*Exercise instructions*. In the data below, find the line containing "- apply pattern best practices" and the line containing "The plot for", then reproduce them and every line between, exactly. Omit pictures.

*Data for processing*.
--------------------------------------------------
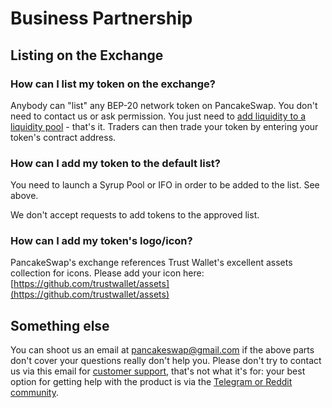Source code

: # Business Partnership

## Listing on the Exchange

### How can I list my token on the exchange?

Anybody can "list" any BEP-20 network token on PancakeSwap. You don't need to contact us or ask permission. You just need to [add liquidity to a liquidity pool]() - that's it. Traders can then trade your token by entering your token's contract address.

### How can I add my token to the default list?

You need to launch a Syrup Pool or IFO in order to be added to the list. See above.

We don't accept requests to add tokens to the approved list. 

### How can I add my token's logo/icon?

PancakeSwap's exchange references Trust Wallet's excellent assets collection for icons. Please add your icon here: [https://github.com/trustwallet/assets](https://github.com/trustwallet/assets)

## Something else

You can shoot us an email at pancakeswap@gmail.com if the above parts don't cover your questions really don't help you. Please don't try to contact us via this email for [customer support](), that's not what it's for: your best option for getting help with the product is via the [Telegram or Reddit community]().

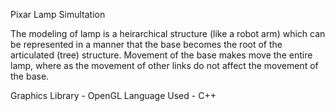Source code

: Pixar Lamp Simultation

The modeling of lamp is a heirarchical structure (like a robot arm) which can be represented in a manner that the base becomes the root of the articulated (tree) structure. 
Movement of the base makes move the entire lamp, where as the movement of other links do not affect the movement of the base. 

Graphics Library - OpenGL
Language Used - C++

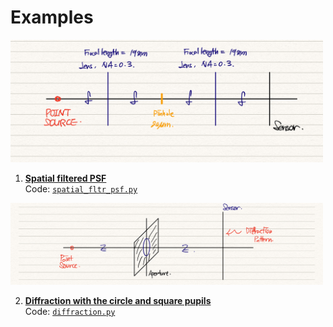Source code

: # Examples

<img src="./figures/spatial_filter/optsys_spt_fltr.png" width="500">  

1. [**Spatial filtered PSF**](./spatial_fltr_psf.md)  
  Code: [`spatial_fltr_psf.py`]((./spatial_fltr_psf.py))

<img src="./figures/diffraction/opt_setting.png" width="500">  

2. [**Diffraction with the circle and square pupils**](./diffraction.md)  
  Code: [`diffraction.py`](./diffraction.py)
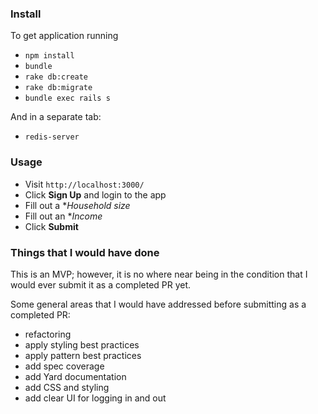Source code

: ### Install

To get application running

- `npm install`
- `bundle`
- `rake db:create`
- `rake db:migrate`
- `bundle exec rails s`

And in a separate tab:
- `redis-server`

### Usage

- Visit `http://localhost:3000/`
- Click **Sign Up** and login to the app
- Fill out a **Household size*
- Fill out an **Income*
- Click **Submit**


### Things that I would have done

This is an MVP; however, it is no where near being in the condition that I would ever submit it as a completed PR yet.

Some general areas that I would have addressed before submitting as a completed PR:

- refactoring
- apply styling best practices
- apply pattern best practices
- add spec coverage
- add Yard documentation
- add CSS and styling
- add clear UI for logging in and out
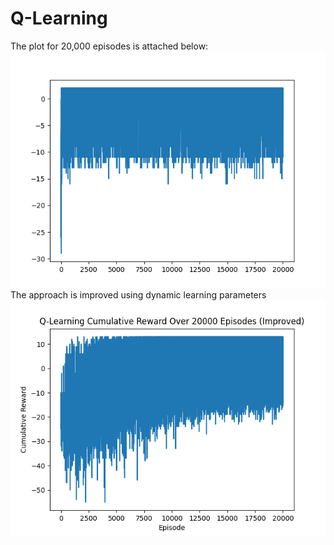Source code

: # Q-Learning
The plot for 20,000 episodes is attached below: <br>
![Plot](https://github.com/AbhiramDodda/Q-Learning/blob/main/q_learning_rewards_plot.png)
<br>
The approach is improved using dynamic learning parameters <br>
![Improved plot](https://github.com/AbhiramDodda/Q-Learning/blob/main/q_learning_decay.png)
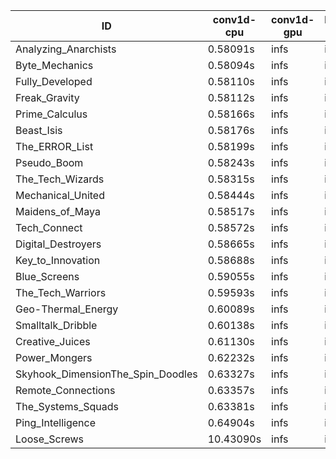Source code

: |ID|conv1d-cpu|conv1d-gpu|DWSPConv2D-gpu|gemm-gpu|avg|
|-|-|-|-|-|-|
|Analyzing_Anarchists|0.58091s|infs|infs|5.03501s|infs|
|Byte_Mechanics|0.58094s|infs|infs|13.94926s|infs|
|Fully_Developed|0.58110s|infs|infs|5.04755s|infs|
|Freak_Gravity|0.58112s|infs|infs|5.05334s|infs|
|Prime_Calculus|0.58166s|infs|infs|5.06716s|infs|
|Beast_Isis|0.58176s|infs|infs|5.02283s|infs|
|The_ERROR_List|0.58199s|infs|infs|5.04316s|infs|
|Pseudo_Boom|0.58243s|infs|infs|5.02396s|infs|
|The_Tech_Wizards|0.58315s|infs|infs|5.06234s|infs|
|Mechanical_United|0.58444s|infs|infs|5.04095s|infs|
|Maidens_of_Maya|0.58517s|infs|infs|5.09094s|infs|
|Tech_Connect|0.58572s|infs|infs|5.08977s|infs|
|Digital_Destroyers|0.58665s|infs|infs|5.05658s|infs|
|Key_to_Innovation|0.58688s|infs|infs|5.04772s|infs|
|Blue_Screens|0.59055s|infs|infs|5.04649s|infs|
|The_Tech_Warriors|0.59593s|infs|infs|5.08869s|infs|
|Geo-Thermal_Energy|0.60089s|infs|infs|5.02192s|infs|
|Smalltalk_Dribble|0.60138s|infs|infs|5.01615s|infs|
|Creative_Juices|0.61130s|infs|infs|5.05091s|infs|
|Power_Mongers|0.62232s|infs|infs|5.19528s|infs|
|Skyhook_DimensionThe_Spin_Doodles|0.63327s|infs|infs|5.18748s|infs|
|Remote_Connections|0.63357s|infs|infs|5.11417s|infs|
|The_Systems_Squads|0.63381s|infs|infs|5.18964s|infs|
|Ping_Intelligence|0.64904s|infs|infs|5.36859s|infs|
|Loose_Screws|10.43090s|infs|infs|10.37292s|infs|
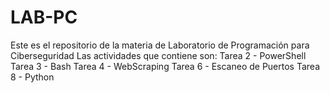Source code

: # LAB-PC
 Este es el repositorio de la materia de Laboratorio de Programación para Ciberseguridad
Las actividades que contiene son:
  Tarea 2 - PowerShell
  Tarea 3 - Bash
  Tarea 4 - WebScraping
  Tarea 6 - Escaneo de Puertos
  Tarea 8 - Python
  
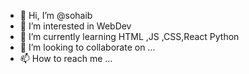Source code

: - 👋 Hi, I’m @sohaib
- 👀 I’m interested in WebDev
- 🌱 I’m currently learning HTML  ,JS ,CSS,React Python
- 💞️ I’m looking to collaborate on ...
- 📫 How to reach me ...

<!---
sohaibsabti/sohaibsabti is a ✨ special ✨ repository because its `README.md` (this file) appears on your GitHub profile.
You can click the Preview link to take a look at your changes.
--->
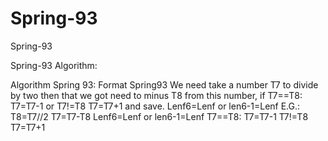 # Spring-93

Spring-93

Spring-93 Algorithm:

Algorithm Spring 93:
Format Spring93
We need take a number T7 to divide by two then that we got need to minus T8 from this number, if T7==T8: T7=T7-1 or T7!=T8 T7=T7+1     and save. Lenf6=Lenf or len6-1=Lenf
E.G.:
 T8=T7//2
T7=T7-T8
Lenf6=Lenf or len6-1=Lenf
T7==T8:
T7=T7-1 
T7!=T8 
T7=T7+1     





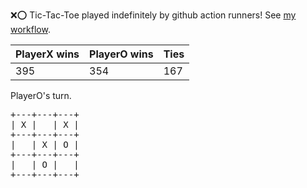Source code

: :x::o: Tic-Tac-Toe played indefinitely by github action runners! See [my workflow](.github/workflows/play.yaml).

|PlayerX wins|PlayerO wins|Ties|
|-|-|-|
|395|354|167|

PlayerO's turn.

<pre>
+---+---+---+
| X |   | X |
+---+---+---+
|   | X | O |
+---+---+---+
|   | O |   |
+---+---+---+
</pre>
--------------------------------------------------
*Worked solution*.
- apply pattern best practices
- add spec coverage
- add Yard documentation
- add CSS and styling
- add clear UI for logging in and out
Source code

: # Q-Learning
The plot for 20,000 episodes is attached below: <br>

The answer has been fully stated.